Search code examples
mongodbbigdatasharding

Need help to select sharding key in MongoDB


For my application I need to shard a fairly big collection, the entire collection will contain app. 500 billion documents.

I have two potential fields which can be used as Sharding Key:

For inserting either Sharding Key will distribute documents evenly throughout the cluster, there is does not matter which field I use as Sharding Key.

For query it is different.

  • Field(1) is usually part of the query filter condition, thus query would be processed usually on a single shard only.

  • Field(2) is typically not part of the query filter condition, thus query would be processed over all shards and typically several shards will contribute to final query result.

Which one is the better field to be used as Sharding Key? I did not find anything in MongoDB documentation about that topic.

Either fields have the same range and very similar cardinality figures, there won't be any difference. Usually the number of documents returned by a query is very low (typically less than 20-30 documents).


Solution

  • In a sharded cluster the mongos router determines which shard is to be targeted for a read or write operation - based on the available shard key meta-data stored on the config servers.

    For inserting either Sharding Key will distribute documents evenly throughout the cluster, there is does not matter which field I use as Sharding Key.

    When you insert a document it will have a shard key and the document will be stored on a designated shard.
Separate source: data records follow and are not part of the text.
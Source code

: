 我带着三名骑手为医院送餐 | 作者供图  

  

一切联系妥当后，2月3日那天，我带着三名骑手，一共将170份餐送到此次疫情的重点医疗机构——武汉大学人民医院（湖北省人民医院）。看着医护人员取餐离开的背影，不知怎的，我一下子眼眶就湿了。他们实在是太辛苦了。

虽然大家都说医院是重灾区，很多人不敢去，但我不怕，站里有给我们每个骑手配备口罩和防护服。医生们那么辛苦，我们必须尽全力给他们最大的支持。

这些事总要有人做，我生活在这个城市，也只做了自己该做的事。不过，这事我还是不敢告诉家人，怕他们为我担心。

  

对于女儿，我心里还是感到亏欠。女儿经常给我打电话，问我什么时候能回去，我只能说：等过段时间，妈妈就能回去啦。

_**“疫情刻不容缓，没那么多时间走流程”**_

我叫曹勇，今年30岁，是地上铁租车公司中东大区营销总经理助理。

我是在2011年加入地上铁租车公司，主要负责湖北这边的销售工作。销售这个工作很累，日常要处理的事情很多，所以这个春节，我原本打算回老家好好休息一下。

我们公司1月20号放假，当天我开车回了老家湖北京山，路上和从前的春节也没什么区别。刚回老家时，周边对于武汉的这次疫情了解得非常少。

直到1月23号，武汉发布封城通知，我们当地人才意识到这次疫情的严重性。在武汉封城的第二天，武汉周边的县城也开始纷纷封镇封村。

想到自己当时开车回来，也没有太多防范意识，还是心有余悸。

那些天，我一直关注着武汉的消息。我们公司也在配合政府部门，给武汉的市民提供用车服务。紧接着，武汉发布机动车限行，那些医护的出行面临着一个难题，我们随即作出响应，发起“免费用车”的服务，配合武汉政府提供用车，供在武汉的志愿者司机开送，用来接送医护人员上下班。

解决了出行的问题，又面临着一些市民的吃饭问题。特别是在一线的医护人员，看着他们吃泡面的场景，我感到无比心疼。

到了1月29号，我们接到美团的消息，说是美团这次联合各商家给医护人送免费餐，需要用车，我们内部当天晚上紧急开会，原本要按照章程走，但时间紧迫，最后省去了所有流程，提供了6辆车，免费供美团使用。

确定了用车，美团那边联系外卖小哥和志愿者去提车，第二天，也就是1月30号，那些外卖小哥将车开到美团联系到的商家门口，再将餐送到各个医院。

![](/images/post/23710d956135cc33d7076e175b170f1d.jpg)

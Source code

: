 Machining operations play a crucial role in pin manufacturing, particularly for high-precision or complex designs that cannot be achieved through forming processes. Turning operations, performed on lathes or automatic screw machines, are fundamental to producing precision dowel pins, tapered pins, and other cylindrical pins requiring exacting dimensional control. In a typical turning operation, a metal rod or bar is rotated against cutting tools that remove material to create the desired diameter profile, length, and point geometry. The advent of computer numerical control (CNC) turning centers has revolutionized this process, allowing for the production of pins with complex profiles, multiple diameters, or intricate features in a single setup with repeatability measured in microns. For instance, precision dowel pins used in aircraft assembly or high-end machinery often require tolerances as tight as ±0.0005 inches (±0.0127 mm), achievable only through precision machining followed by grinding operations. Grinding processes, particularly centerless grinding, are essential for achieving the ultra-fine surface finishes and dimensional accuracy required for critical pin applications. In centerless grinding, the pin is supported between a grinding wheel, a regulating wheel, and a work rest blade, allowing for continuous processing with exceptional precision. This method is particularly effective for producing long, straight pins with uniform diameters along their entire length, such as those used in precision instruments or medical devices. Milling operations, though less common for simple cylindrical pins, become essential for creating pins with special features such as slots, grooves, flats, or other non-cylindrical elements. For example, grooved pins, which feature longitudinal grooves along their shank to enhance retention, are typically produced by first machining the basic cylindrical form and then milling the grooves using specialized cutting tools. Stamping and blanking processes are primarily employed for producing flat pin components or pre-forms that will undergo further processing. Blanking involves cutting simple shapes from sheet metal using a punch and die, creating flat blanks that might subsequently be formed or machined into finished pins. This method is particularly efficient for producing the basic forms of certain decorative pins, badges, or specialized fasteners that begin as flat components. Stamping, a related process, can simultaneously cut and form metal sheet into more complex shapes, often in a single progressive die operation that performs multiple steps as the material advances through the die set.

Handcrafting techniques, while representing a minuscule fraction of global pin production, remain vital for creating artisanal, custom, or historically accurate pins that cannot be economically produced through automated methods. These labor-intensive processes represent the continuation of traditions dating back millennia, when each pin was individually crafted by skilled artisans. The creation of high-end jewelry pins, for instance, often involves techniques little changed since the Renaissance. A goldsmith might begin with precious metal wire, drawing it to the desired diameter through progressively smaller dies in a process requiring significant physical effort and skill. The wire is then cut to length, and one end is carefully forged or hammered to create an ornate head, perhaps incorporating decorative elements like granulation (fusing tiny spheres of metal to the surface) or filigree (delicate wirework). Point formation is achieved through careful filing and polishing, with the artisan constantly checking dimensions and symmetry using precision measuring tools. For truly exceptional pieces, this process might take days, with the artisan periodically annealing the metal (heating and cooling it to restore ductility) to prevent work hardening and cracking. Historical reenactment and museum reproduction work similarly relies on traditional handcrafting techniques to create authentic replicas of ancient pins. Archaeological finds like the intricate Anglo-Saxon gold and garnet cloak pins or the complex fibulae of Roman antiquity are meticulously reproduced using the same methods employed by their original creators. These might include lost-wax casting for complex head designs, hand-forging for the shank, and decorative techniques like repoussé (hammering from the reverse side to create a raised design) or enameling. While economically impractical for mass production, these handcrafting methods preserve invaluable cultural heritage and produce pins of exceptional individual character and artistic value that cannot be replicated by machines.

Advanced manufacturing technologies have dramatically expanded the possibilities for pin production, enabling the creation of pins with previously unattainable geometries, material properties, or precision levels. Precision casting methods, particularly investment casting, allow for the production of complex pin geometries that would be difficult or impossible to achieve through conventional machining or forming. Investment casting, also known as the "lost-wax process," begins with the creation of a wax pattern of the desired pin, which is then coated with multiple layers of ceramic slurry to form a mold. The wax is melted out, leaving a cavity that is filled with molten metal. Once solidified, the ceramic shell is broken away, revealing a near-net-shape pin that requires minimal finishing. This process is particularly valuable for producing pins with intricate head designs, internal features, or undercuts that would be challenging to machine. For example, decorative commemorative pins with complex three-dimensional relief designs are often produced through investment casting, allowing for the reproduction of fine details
    Field(1) is usually part of the query filter condition, thus query would be processed usually on a single shard only.

    The shard key's main purposes are (a) to distribute data evenly across shards in a cluster, and (b) to be able to query the data in such a way that the query targets a single shard.

    For a query to target a single shard, the shard key must be part of the query's filter criteria. The mongos router will target the single shard using the shard key.

    If the shard key is not part of the filter criteria it will be a scatter-gather operation (a long running query). It is important that the most important query operations of the application using the sharded collection must be able use the shard key.

    Field(2) is typically not part of the query filter condition, thus query would be processed over all shards and typically several shards will contribute to final query result.

    When the shard key is not part of the query filter, the operation will span across multiple shards (a scatter-gather operation) and it will be a slow running operation. The mongos router will not be able to determine which shards have the target data, and all the shards in the cluster will be queried to return the final result.

    Which one is the better field to be used as Sharding Key?

    It can be concluded that the Field(1) must be used as a shard key.

    See documentation on shard keys and choosing a shard key @ MongoDB docs on Shard Keys.